First up…Rigazzi's on the Hill

I am no fan of Italian-American restaurants.  Over-sweetened, thick tomato sauce, garlic bread, cheap wine, cheaper beer, wilted salads, rubbery bread, over-sauced pastas – you know the stereotype and there are plenty of places that fulfill it.  On the other hand, some of these places really aren’t too bad.  Rigazzi’s is one. 

Open since 1957 in the Hill neighborhood of St. Louis, Rigazzi’s looks like a movie set, replete with red and white checkered tablecloths, hanging stained glass and globe chandeliers over each table, and every square inch of wall space covered in newspaper articles, sports memorabilia and celebrity pictures.  I even sat next to a giant, fiberglass Al Capone.  
We ate lunch here one day before Christmas and found it extremely quiet, though I know it is bustling in the evening.  Service was lightning fast, so fast in fact that I am sure much was prepared and waiting for us.  The first dish was a St.
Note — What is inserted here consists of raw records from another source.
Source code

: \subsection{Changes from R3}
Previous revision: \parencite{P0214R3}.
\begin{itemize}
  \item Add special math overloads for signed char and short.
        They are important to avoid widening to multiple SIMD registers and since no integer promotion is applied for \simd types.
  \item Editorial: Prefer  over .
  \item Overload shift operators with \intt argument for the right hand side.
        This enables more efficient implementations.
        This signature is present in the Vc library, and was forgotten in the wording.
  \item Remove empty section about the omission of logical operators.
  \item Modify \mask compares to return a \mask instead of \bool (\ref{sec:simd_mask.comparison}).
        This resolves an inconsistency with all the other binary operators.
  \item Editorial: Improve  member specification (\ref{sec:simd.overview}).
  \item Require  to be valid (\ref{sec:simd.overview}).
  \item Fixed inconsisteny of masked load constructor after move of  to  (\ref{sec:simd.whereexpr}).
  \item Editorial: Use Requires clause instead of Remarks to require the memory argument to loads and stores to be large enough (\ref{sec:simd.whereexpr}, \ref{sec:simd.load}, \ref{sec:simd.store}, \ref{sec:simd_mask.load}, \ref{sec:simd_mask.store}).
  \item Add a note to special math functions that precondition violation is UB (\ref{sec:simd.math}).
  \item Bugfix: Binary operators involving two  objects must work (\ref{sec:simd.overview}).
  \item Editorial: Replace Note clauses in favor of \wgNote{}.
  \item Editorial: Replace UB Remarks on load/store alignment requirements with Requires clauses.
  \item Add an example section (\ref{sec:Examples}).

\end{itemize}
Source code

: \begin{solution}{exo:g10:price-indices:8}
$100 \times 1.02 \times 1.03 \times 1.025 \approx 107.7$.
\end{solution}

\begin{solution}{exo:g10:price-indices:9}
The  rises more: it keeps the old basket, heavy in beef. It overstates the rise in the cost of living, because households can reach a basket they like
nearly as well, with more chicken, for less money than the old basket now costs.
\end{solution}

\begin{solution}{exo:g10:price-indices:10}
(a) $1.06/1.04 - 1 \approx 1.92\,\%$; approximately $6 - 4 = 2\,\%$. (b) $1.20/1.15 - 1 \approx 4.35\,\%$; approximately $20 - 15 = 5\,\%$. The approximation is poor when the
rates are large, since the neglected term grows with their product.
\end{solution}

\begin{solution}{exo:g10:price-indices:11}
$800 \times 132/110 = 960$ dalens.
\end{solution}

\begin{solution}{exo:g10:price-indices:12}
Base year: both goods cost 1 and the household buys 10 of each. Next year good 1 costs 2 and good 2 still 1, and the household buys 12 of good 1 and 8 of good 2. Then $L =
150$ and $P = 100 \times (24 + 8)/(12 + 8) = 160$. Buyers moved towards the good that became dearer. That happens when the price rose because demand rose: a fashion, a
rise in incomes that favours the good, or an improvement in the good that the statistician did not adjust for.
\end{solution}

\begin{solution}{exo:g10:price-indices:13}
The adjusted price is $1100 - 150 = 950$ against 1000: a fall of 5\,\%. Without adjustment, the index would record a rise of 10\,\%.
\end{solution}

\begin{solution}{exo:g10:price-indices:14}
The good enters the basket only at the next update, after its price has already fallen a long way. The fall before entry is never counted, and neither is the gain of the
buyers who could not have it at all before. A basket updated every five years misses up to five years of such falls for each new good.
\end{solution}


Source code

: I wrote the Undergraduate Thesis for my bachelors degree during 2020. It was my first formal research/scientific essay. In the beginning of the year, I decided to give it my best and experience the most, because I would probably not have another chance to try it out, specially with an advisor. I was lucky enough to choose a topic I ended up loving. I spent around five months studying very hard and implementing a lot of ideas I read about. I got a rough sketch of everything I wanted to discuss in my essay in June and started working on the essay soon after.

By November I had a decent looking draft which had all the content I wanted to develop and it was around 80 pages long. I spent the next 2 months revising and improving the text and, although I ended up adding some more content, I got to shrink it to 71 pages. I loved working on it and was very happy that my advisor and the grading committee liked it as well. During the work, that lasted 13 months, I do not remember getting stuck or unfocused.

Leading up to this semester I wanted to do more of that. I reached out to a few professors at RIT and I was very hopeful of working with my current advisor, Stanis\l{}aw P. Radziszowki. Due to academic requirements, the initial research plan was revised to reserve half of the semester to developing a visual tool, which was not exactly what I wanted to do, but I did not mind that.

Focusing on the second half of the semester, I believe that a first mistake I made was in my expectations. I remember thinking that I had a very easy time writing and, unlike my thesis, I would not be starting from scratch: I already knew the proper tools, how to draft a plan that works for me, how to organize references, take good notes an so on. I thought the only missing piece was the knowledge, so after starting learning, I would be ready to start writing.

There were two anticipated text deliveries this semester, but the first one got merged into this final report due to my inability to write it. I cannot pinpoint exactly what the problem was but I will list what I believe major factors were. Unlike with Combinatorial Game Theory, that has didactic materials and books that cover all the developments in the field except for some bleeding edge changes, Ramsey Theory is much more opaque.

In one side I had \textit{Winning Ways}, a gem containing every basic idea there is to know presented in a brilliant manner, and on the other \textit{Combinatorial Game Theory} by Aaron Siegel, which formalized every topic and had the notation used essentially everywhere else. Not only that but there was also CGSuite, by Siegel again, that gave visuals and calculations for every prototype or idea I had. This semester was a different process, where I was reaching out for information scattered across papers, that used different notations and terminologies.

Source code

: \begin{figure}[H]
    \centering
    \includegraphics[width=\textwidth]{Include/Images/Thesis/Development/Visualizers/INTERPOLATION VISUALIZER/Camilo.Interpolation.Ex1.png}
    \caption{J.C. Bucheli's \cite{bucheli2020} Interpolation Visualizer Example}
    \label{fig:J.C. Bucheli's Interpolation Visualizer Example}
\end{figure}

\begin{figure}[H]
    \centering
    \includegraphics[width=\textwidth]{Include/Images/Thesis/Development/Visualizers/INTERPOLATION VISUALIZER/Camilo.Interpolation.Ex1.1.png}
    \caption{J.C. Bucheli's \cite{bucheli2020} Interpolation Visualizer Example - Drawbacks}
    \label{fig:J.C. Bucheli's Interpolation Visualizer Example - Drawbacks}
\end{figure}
Louis standard – toasted ravioli.  Rigazzi’s version of this local classic is one of the better.  The breading was minimal and most of the flavor came from the actual ravioli.  They were relatively small and completely full with a meat mixture.  The marinara sauce it was served with was pretty good, not too sweet and with a little meat.  This was accompanied by a salad that was predominately white with iceberg lettuce.  Nuff said.

Our entrees were simple - spaghetti and meatballs and a deep fried piece of catfish with a side of another St. Louis standard – mostaccioli.  The catfish was the size of a plate, battered with cornmeal and was quite good.  The spaghetti and meatballs were completely over-sauced (see stereotype) but delicious.  The meatballs were smooth, soft and fine with the mildest of herbs and spices.  The great quantity of sauce was mild, containing small pieces of meat, and not at all overly sweet.  In fact, I was pleasantly surprised by the sauce.  I just wish there weren’t so much of it.  Though it did give me an excuse to consume most of the rather weak baguette we were served.  Now the mostaccioli… to most of the world mostaccioli is a pasta shape  – tubular, smooth and about 2 inches long.  In St. Louis it is a specific dish – mostaccioli sauced by a heavy, tomato paste-dominated sauce and baked.  It is the butt of jokes by non-St. Louisans and more than one person has commented that you know you are from St. Louis if your wedding featured the dish (along with toasted ravioli).  Rigazzi’s version was a pleasant surprise.  The sauce appeared to be the same meat sauce as the spaghetti and meatballs and the toasted ravioli’s dipping sauce.  It was not a goopy, sweat mess, but a respectable sauce resembling a simple bolognese.  Nor was Rigazzi’s version baked.  Most interesting, it didn’t even feature mostaccioli, but instead used penne rigate, mostaccioli’s ridged cousin.  This shape held the sauce much better than the traditional version would.              

For dessert we shared a Black and White – vanilla and chocolate hazelnut gelatos.  The serving was just right to share.  While the vanilla was lacking, the baccio, chocolate hazelnut was flavorful, but light as chocolates go.   

Rigazzi’s proved a casual, quiet lunch spot with dependable if not spectacular food.  And their versions of St. Louis standards are actually better than most I have had.  Service was kind, helpful but rushed, but prices were excellent, as lunch barely topped $30.  If you are new to St. Louis or just visiting, Rigazzi’s will be a good introduction to a few required local favorites.